### [AIM OF THE EXERCISE]
Below are records. Count every line containing the word "Hydra" and give the number alone.

### [DATA FOR PROCESSING]
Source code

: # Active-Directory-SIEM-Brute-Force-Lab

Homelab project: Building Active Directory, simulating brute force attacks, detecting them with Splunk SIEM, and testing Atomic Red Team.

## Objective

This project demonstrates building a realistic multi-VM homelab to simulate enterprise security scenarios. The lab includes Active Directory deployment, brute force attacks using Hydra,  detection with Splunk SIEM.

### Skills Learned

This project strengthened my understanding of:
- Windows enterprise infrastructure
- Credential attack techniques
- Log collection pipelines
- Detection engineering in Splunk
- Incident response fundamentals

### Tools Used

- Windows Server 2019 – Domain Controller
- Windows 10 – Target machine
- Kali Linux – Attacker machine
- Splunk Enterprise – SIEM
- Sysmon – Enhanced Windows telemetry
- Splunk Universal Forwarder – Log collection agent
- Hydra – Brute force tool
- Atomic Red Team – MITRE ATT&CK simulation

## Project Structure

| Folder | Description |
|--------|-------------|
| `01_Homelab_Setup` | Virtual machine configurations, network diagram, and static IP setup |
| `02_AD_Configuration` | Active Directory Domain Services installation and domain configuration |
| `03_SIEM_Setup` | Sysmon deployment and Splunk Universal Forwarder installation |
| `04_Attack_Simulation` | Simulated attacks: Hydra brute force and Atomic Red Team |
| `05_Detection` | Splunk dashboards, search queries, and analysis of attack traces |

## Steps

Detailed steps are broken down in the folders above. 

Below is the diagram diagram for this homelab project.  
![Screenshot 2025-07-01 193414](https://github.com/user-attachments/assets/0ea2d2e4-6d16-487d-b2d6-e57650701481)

### [ANSWER BELOW]
3